◆ **Task brief**: Your response should contain each line of the data that includes "curNode".

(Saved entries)
◆ ◆ ◆ ◆ ◆

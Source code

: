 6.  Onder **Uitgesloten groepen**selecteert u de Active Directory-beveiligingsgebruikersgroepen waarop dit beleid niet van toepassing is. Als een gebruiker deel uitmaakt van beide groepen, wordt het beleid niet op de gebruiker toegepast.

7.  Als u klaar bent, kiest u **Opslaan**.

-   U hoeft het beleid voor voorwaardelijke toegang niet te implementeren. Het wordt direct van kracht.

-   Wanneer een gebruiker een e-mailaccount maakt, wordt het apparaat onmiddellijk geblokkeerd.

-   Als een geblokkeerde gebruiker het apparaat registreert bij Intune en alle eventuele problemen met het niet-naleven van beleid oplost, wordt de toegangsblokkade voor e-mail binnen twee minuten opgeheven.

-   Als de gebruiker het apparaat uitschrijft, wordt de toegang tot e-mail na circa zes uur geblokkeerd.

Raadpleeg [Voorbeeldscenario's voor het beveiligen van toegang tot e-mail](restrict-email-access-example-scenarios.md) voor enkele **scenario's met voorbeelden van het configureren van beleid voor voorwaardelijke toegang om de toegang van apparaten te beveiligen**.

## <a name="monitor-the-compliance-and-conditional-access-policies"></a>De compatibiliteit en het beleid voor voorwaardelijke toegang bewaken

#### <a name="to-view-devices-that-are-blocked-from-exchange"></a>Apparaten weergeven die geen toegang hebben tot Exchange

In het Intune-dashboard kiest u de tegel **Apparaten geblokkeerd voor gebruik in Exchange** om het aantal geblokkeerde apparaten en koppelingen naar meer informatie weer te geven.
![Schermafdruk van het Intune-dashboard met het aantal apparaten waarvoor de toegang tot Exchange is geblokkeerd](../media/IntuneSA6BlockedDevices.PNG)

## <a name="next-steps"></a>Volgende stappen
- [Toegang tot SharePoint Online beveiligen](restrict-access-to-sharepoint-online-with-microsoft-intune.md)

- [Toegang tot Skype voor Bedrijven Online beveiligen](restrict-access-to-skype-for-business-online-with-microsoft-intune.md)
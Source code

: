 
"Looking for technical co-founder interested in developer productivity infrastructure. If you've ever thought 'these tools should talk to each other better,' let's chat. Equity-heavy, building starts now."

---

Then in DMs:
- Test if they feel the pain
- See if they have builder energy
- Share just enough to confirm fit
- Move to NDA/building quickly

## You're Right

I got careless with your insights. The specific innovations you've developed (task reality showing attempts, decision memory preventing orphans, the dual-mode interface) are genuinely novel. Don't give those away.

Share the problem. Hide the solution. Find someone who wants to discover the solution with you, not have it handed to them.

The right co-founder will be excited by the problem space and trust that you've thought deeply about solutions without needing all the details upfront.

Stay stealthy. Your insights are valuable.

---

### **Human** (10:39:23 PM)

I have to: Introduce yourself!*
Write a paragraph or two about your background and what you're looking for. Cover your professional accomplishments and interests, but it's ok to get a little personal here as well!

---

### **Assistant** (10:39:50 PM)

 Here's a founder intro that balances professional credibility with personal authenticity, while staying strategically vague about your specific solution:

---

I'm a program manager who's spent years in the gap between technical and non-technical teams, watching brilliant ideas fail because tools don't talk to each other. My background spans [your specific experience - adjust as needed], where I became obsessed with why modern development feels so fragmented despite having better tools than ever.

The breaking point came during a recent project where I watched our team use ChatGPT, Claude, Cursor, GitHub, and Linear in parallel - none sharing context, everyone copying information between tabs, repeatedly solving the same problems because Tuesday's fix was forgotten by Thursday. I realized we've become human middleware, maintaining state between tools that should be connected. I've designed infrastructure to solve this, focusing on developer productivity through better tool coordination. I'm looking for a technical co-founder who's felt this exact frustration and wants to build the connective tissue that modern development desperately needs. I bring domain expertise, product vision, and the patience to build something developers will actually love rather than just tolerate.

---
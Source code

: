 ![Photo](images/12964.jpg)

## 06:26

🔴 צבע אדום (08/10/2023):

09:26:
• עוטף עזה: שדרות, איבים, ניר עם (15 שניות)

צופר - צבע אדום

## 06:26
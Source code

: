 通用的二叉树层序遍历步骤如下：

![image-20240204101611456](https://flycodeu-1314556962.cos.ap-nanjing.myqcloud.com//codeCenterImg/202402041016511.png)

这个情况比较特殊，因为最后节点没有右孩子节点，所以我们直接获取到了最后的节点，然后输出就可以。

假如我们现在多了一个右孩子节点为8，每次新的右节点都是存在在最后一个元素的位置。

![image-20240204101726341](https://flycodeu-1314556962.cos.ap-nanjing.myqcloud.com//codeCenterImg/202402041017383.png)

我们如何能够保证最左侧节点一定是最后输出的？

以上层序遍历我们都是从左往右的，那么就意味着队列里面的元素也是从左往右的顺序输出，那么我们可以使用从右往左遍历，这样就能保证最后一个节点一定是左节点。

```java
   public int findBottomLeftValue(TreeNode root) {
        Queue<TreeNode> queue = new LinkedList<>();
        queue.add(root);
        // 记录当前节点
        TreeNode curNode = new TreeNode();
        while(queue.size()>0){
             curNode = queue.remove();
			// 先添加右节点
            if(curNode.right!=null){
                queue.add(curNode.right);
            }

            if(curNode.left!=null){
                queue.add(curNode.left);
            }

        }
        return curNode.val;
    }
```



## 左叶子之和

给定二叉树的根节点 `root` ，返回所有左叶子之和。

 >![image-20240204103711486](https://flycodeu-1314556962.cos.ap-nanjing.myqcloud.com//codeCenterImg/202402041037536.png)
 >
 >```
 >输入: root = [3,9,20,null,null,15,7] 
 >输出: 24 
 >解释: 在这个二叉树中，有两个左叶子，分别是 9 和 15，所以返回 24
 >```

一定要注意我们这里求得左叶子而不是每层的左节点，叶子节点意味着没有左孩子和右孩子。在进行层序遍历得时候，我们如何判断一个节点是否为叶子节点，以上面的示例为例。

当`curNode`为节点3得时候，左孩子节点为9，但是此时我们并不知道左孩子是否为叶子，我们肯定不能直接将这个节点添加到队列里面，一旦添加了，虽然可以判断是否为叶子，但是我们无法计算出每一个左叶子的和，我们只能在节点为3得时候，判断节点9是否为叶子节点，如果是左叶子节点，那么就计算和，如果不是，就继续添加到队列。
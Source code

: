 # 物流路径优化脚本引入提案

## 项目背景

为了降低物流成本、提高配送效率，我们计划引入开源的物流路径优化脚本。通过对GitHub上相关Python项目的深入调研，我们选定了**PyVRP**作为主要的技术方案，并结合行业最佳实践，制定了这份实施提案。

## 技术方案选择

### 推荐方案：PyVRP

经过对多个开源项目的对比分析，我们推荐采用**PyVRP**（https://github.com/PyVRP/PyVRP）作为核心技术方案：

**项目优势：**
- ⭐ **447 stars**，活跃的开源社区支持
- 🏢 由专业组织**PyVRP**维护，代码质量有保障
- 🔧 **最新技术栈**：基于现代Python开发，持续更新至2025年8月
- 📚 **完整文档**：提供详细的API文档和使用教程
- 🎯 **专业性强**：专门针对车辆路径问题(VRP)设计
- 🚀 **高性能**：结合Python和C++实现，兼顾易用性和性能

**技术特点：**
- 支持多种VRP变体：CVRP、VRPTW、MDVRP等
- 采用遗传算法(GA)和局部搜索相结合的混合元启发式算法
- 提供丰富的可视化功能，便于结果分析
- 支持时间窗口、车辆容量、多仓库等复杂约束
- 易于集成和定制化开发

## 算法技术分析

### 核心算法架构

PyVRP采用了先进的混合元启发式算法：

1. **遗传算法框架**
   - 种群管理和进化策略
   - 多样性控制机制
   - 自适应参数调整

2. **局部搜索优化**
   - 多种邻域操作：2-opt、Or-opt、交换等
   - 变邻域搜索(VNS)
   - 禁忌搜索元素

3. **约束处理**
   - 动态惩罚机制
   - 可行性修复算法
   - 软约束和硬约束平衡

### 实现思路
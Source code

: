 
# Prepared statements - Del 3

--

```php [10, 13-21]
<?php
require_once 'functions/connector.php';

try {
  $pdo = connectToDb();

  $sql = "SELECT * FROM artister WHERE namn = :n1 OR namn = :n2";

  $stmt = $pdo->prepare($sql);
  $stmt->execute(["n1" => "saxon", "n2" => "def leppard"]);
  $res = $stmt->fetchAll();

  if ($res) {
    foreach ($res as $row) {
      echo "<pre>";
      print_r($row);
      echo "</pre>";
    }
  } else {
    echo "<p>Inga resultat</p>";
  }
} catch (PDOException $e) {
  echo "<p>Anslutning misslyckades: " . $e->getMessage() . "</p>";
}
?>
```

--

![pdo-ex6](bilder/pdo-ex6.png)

◆ ◆ ◆ ◆ ◆

◆ **Response**:
        TreeNode curNode = new TreeNode();
             curNode = queue.remove();
            if(curNode.right!=null){
                queue.add(curNode.right);
            if(curNode.left!=null){
                queue.add(curNode.left);
        return curNode.val;
当`curNode`为节点3得时候，左孩子节点为9，但是此时我们并不知道左孩子是否为叶子，我们肯定不能直接将这个节点添加到队列里面，一旦添加了，虽然可以判断是否为叶子，但是我们无法计算出每一个左叶子的和，我们只能在节点为3得时候，判断节点9是否为叶子节点，如果是左叶子节点，那么就计算和，如果不是，就继续添加到队列。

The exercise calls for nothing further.